To all appearance the marriage was a very happy one. Maximilian was an intelligent and right-thinking man, devoted to public duty, but he had indifferent health, and, like the greater number of his race, was the possessor of a sensitive nervous system. For some years it appeared as if the marriage would be childless. At the beginning of the year 1845, however, the people of Bavaria were informed that the Crown Princess was enceinte, and on the 25th of August, on the birthday of the reigning King, a hundred and one guns proclaimed the birth of a prince at the château of Nymphenburg.

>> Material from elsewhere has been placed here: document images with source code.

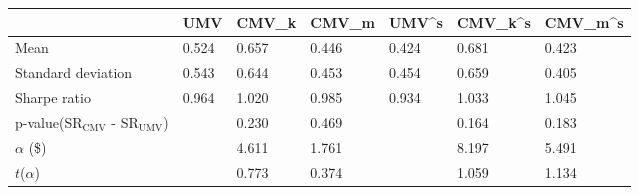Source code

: \begin{tabular}{lllllll}
\toprule
 & UMV & CMV_k & CMV_m & UMV^s & CMV_k^s & CMV_m^s \\
\midrule
Mean & 0.524 & 0.657 & 0.446 & 0.424 & 0.681 & 0.423 \\
Standard deviation & 0.543 & 0.644 & 0.453 & 0.454 & 0.659 & 0.405 \\
Sharpe ratio & 0.964 & 1.020 & 0.985 & 0.934 & 1.033 & 1.045 \\
p-value(SR$_{\text{CMV}}$ - SR$_{\text{UMV}}$) &  & 0.230 & 0.469 &  & 0.164 & 0.183 \\
$\alpha$ (\$) &  & 4.611 & 1.761 &  & 8.197 & 5.491 \\
$t$($\alpha$) &  & 0.773 & 0.374 &  & 1.059 & 1.134 \\
\bottomrule
\end{tabular}
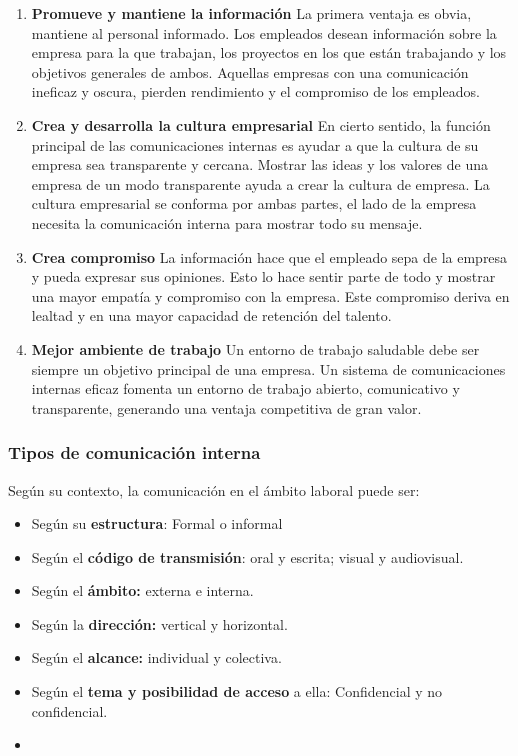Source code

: \begin{enumerate}
    \item \textbf{Promueve y mantiene la información}
    La primera ventaja es obvia, mantiene al personal informado. Los empleados desean información sobre la empresa para la que trabajan, los proyectos en los que están trabajando y los objetivos generales de ambos.
    Aquellas empresas  con una comunicación ineficaz y oscura, pierden rendimiento y el compromiso de los empleados.
    
    \item \textbf{Crea y desarrolla la cultura empresarial}
    En cierto sentido, la función principal de las comunicaciones internas es ayudar a que la cultura de su empresa sea transparente y cercana.
    Mostrar las ideas y los valores de una empresa de un modo transparente ayuda a crear la cultura de empresa. La cultura empresarial se conforma por ambas partes, el lado de la empresa necesita la comunicación interna para mostrar todo su mensaje.
    
    \item \textbf{Crea compromiso}
    La información hace que el empleado sepa de la empresa  y pueda expresar sus opiniones. Esto lo hace sentir parte de  todo y mostrar una mayor empatía y compromiso con la empresa.
    Este compromiso deriva en lealtad y en una mayor capacidad de retención del talento.
    
    \item \textbf{Mejor ambiente de trabajo}
    Un entorno de trabajo saludable debe ser siempre un objetivo principal de una empresa. Un sistema de comunicaciones internas eficaz fomenta un entorno de trabajo abierto, comunicativo y transparente, generando una ventaja competitiva de gran valor.
\end{enumerate}

\subsubsection{Tipos de comunicación interna}
Según su contexto, la comunicación en el ámbito
laboral puede ser:

\begin{itemize}
    \item Según su \textbf{estructura}: Formal o informal
    \item Según el \textbf{código de transmisión}: oral y escrita; visual y audiovisual.
    \item Según el \textbf{ámbito:} externa e interna.
    \item Según la \textbf{dirección:} vertical y horizontal.
    \item Según el \textbf{alcance:} individual y colectiva.
    \item Según el \textbf{tema y posibilidad de acceso} a ella: Confidencial y no confidencial.
    \item 
\end{itemize}


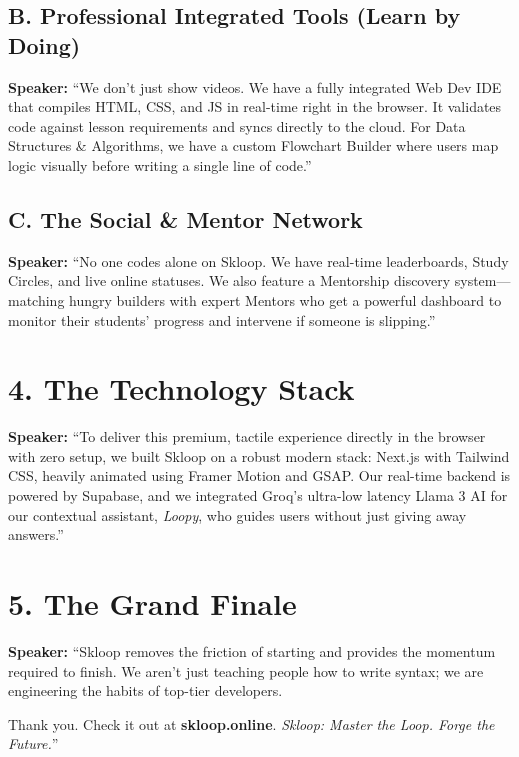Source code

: \documentclass[12pt,a4paper]{article}
\begin{document}
\subsection*{B. Professional Integrated Tools (Learn by Doing)}
\textbf{Speaker:} ``We don't just show videos. We have a fully integrated Web Dev IDE that compiles HTML, CSS, and JS in real-time right in the browser. It validates code against lesson requirements and syncs directly to the cloud. For Data Structures \& Algorithms, we have a custom Flowchart Builder where users map logic visually before writing a single line of code.''

\subsection*{C. The Social \& Mentor Network}
\textbf{Speaker:} ``No one codes alone on Skloop. We have real-time leaderboards, Study Circles, and live online statuses. We also feature a Mentorship discovery system—matching hungry builders with expert Mentors who get a powerful dashboard to monitor their students' progress and intervene if someone is slipping.''

\vspace{0.5cm}

\section*{4. The Technology Stack}
\textbf{Speaker:} ``To deliver this premium, tactile experience directly in the browser with zero setup, we built Skloop on a robust modern stack: Next.js with Tailwind CSS, heavily animated using Framer Motion and GSAP. Our real-time backend is powered by Supabase, and we integrated Groq's ultra-low latency Llama 3 AI for our contextual assistant, \textit{Loopy}, who guides users without just giving away answers.''

\vspace{0.5cm}

\section*{5. The Grand Finale}
\textbf{Speaker:} ``Skloop removes the friction of starting and provides the momentum required to finish. We aren't just teaching people how to write syntax; we are engineering the habits of top-tier developers.

Thank you. Check it out at \textbf{skloop.online}. \textit{Skloop: Master the Loop. Forge the Future.}''
\end{document}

As a matter of fact, the princely infant had seen the light two days earlier, but the event had been kept a secret in order to give Ludwig I. a pleasant surprise, the King having expressed a wish that a possible hereditary prince might come into the world on that day. The child was named after him, and he held it himself at the font.
The old King at that time was at the height of his popularity. Soon, however, a turning-point set in: the dancer Lola Montez invaded the lovesick Monarch’s life, causing a violent insurrection in the Bavarian capital. Then came the democratic rising of 1848, general all over Europe, which threw fuel on the fire. Ludwig was compelled to abdicate, and was succeeded by his son, Maximilian Joseph, who ascended the throne under the title of Maximilian II.
Shortly after these political disturbances took place the young Queen was brought to bed of another son, who was named Otto. The effect on her of the alarm and excitement caused by the aforesaid events, was such that he came into the world three months too early. The physicians declared that it was impossible for the child to live, but they proved to be mistaken in their opinion.